The great Resume debate
Having spent the last 15 years as a recruiter, I’ve calculated that I’ve viewed over 17,250 resumes. If you are interested, I’ve calculated that on average I view 5 resumes a day. I work, on average, around 230 days a year so during my 15-year career, that amounts to 17,250. This, coupled with the fact that I’ve worked across multiple industries and countries, means I’ve become somewhat of an expert on resumes.
Naturally, I get asked a lot what makes a good one, so here are my thoughts:
This is somewhat of a contentious issue as I never read these. They are subjective and I’m solely interested in facts when I view a resume. However, it is standard practice to have one so I would recommend you include one. When writing one focus on facts not subjective statements. “Goal driven”, “creative thinker”, “can do attitude” are all jargonistic and impossible to quantify. Focus on your key skills specific to the role you are doing and also conclude by explaining what you are looking for and why you are looking.

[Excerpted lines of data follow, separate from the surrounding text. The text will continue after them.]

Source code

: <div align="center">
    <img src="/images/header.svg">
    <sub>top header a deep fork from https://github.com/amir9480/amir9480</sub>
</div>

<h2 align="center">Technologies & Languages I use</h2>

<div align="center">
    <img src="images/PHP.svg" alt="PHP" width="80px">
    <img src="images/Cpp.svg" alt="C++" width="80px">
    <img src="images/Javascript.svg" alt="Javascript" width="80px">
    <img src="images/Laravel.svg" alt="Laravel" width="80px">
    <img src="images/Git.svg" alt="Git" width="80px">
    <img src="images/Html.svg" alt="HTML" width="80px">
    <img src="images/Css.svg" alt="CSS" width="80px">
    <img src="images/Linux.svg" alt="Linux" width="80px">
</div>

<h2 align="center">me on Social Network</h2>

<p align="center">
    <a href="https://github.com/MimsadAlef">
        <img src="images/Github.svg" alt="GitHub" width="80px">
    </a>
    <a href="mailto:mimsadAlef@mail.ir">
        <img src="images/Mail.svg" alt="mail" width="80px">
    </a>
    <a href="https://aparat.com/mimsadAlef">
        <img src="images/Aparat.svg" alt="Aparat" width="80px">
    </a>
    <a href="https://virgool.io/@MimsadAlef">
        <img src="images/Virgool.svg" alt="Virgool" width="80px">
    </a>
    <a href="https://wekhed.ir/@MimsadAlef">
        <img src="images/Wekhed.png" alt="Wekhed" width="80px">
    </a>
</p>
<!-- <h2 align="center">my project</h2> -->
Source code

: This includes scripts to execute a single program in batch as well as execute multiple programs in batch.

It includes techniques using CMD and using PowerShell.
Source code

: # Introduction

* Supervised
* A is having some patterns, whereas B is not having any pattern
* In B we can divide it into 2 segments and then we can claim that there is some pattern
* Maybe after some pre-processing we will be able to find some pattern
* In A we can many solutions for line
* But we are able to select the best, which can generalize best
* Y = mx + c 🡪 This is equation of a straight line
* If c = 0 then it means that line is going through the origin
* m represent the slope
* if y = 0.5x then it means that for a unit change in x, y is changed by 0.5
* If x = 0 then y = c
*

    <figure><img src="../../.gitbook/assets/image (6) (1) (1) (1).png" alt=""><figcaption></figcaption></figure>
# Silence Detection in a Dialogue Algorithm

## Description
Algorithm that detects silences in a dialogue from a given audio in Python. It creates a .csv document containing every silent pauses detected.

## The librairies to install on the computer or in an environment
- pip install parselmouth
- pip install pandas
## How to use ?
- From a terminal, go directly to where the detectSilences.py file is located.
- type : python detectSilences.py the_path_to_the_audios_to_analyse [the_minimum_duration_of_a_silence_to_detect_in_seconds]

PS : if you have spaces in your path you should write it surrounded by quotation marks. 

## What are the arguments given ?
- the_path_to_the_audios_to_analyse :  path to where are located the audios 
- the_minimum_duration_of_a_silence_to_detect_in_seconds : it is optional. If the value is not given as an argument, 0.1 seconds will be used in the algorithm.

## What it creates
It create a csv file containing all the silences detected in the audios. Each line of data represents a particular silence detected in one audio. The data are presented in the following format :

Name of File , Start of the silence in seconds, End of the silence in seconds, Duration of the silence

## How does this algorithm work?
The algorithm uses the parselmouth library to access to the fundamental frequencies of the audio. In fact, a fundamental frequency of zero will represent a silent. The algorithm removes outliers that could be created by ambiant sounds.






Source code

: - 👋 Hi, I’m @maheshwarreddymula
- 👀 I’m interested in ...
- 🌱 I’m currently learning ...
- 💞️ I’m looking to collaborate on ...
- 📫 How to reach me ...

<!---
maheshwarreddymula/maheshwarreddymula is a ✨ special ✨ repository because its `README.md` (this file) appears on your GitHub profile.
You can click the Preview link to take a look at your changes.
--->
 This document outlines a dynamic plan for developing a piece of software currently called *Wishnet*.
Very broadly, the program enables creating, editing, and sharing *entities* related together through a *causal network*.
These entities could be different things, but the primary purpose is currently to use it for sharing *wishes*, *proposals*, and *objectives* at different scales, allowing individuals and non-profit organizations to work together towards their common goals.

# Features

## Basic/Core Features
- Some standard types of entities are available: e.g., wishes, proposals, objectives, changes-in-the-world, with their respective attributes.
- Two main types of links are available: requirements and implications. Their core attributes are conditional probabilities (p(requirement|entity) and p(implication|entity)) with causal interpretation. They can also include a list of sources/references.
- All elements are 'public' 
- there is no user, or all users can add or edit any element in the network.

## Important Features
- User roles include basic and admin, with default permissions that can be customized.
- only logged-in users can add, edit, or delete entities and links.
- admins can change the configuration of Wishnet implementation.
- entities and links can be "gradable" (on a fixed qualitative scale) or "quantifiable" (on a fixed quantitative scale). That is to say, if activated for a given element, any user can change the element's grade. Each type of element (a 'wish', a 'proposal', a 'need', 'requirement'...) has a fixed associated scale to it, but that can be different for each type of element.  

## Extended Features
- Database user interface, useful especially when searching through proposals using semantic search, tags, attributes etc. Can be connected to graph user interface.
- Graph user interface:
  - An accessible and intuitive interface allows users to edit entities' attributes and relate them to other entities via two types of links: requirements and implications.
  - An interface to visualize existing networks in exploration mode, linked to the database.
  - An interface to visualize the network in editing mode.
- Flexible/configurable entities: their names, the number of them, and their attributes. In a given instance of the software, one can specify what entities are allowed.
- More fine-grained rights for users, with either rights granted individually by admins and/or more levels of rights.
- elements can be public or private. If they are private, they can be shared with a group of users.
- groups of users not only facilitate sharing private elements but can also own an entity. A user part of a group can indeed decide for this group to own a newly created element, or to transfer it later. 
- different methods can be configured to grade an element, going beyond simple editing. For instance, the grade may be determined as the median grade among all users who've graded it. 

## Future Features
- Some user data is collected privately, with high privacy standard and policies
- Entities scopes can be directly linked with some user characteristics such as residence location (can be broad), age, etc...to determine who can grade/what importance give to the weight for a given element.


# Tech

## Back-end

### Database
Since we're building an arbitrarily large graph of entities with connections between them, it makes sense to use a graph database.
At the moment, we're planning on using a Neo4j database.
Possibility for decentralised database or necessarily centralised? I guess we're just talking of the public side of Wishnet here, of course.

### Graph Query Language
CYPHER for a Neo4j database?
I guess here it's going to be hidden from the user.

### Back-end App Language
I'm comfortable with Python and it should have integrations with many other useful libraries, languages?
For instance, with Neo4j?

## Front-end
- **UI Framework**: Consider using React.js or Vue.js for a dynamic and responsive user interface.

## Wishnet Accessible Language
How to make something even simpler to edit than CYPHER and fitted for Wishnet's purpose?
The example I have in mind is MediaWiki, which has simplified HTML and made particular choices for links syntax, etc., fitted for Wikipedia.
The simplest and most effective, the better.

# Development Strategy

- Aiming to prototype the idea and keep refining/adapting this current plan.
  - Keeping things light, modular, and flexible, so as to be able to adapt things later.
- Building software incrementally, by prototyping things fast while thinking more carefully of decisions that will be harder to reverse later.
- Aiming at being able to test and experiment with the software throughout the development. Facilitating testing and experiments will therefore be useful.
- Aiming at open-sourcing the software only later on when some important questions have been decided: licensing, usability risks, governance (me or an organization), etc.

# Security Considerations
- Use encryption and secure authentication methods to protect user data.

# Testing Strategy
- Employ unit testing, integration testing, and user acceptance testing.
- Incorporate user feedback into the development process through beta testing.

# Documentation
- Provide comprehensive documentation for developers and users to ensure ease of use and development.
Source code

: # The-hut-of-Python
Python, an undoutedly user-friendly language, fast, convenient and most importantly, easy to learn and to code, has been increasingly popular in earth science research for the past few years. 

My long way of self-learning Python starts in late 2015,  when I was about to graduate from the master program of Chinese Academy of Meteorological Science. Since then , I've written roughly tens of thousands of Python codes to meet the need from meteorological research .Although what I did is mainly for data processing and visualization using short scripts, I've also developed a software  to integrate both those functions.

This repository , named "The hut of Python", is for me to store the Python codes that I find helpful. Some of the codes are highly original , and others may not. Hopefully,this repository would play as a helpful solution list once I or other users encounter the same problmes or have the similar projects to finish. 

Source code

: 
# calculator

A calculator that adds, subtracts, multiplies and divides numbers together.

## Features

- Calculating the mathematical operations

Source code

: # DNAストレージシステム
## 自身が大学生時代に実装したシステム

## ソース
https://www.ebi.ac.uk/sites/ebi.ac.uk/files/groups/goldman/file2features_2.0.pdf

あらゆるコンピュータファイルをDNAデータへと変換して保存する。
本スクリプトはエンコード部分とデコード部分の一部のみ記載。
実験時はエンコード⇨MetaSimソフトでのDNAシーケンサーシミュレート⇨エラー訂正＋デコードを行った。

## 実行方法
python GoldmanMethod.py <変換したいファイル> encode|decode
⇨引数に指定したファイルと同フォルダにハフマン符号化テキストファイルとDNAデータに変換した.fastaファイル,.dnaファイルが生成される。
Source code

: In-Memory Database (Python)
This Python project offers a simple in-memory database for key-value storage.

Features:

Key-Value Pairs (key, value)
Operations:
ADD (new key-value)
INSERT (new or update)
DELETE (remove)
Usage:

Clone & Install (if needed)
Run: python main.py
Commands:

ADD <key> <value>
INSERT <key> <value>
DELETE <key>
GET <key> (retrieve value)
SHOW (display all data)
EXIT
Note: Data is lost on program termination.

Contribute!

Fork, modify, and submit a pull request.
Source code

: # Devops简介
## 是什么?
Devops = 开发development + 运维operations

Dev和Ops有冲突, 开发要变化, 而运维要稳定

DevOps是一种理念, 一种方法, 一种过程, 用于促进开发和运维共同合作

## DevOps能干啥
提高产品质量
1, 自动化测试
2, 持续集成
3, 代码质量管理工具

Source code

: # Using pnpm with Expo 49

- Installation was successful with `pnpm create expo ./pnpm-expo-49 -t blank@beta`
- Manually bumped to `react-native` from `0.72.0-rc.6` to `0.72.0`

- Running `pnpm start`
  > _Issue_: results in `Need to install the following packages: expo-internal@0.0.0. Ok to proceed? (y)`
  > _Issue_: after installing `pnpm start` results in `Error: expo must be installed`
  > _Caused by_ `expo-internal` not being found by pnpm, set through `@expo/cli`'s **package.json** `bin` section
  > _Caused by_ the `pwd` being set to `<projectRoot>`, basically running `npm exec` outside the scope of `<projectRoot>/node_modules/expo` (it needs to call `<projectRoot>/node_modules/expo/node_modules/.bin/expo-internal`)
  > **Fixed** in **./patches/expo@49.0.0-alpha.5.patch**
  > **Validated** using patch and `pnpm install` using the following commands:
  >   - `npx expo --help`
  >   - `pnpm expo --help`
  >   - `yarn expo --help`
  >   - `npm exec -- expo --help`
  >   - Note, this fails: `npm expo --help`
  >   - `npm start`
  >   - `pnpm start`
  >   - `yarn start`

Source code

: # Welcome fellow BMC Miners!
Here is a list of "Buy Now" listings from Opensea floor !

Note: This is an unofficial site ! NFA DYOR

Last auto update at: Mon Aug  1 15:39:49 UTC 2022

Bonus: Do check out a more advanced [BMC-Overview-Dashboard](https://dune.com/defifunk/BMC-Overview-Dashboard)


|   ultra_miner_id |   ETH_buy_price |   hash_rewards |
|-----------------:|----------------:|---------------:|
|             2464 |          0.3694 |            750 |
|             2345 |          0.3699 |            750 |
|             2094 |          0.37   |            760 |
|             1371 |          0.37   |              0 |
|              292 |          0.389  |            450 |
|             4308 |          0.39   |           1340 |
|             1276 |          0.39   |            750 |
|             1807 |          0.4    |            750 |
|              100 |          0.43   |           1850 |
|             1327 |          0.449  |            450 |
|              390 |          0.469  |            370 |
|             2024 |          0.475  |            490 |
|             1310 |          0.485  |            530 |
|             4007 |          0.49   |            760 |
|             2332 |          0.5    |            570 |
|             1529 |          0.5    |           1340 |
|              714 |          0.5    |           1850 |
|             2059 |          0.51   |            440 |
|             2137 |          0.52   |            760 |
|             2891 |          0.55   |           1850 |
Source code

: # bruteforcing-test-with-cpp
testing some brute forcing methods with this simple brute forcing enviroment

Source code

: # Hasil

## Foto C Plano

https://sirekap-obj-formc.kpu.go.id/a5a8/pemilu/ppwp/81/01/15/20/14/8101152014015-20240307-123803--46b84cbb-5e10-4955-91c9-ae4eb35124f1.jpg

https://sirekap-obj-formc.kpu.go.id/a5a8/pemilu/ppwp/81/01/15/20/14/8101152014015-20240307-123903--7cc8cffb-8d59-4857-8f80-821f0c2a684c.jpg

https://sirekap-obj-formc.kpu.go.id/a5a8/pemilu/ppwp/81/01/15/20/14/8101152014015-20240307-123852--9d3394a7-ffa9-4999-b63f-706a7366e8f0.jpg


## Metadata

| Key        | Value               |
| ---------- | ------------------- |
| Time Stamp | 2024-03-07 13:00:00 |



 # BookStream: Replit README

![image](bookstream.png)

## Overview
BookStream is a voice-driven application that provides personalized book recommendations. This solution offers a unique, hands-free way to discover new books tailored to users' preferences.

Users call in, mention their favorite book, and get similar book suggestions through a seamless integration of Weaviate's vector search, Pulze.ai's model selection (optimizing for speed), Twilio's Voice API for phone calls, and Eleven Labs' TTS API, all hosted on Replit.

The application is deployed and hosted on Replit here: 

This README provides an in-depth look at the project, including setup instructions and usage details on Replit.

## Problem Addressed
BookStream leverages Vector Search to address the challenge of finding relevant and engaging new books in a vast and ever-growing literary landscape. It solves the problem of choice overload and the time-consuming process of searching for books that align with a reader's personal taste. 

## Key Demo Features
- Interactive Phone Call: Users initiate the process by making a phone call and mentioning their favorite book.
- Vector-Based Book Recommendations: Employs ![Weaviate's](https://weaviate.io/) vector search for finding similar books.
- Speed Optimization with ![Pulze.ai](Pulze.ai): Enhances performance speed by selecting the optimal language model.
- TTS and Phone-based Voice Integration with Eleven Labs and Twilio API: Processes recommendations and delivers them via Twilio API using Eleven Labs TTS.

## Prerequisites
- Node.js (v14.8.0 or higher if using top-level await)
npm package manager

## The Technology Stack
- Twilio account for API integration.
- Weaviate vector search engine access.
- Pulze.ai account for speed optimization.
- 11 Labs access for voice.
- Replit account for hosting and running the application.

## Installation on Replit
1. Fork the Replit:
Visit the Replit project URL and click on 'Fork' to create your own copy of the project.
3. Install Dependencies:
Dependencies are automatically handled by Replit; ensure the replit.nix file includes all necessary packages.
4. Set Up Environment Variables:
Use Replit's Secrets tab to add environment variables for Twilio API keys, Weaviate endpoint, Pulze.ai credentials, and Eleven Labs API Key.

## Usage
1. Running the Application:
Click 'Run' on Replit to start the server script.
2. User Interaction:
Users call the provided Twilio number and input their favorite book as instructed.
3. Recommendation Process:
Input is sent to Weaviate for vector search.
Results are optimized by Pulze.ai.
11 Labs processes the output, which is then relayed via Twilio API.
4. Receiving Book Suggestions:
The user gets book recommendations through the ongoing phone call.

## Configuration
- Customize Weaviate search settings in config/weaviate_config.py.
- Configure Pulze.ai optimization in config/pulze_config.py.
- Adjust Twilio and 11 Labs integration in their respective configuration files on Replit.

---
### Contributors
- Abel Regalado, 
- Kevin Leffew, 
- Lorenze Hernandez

Outcome / achievement focus
This is the area where most people fall short. Your resume isn’t a collection of job descriptions yet many people simple state their responsibilities under each role. If you are hiring a project manager, you don’t need to be told by a candidate what that role entails. What you need to focus on is what you brought to that position. What were your achievements? If you work in Construction, focus on what you built, including the project details. What percentage of your projects came in on or under budget? If you work in Sales, what was your territory? What were your target attainment figures? What clients did you win? This is your opportunity to sell yourself. Where possible, align this to the role / company you are applying to. Finally, don’t be shy to blow your own trumpet. No one else will! Be proud of your achievements and make sure you that the reader knows how awesome you are!
Don’t be too clever
Allow your experiences and achievements speak for you. Don’t over complicate your resume with fancy boxes, graphics or fancy formats. This just detracts from the content itself and can come across as gimmicky. It also makes life hard for us recruiters, as we will always put resumes in our own format and branding, so boxes make it harder for us to do this!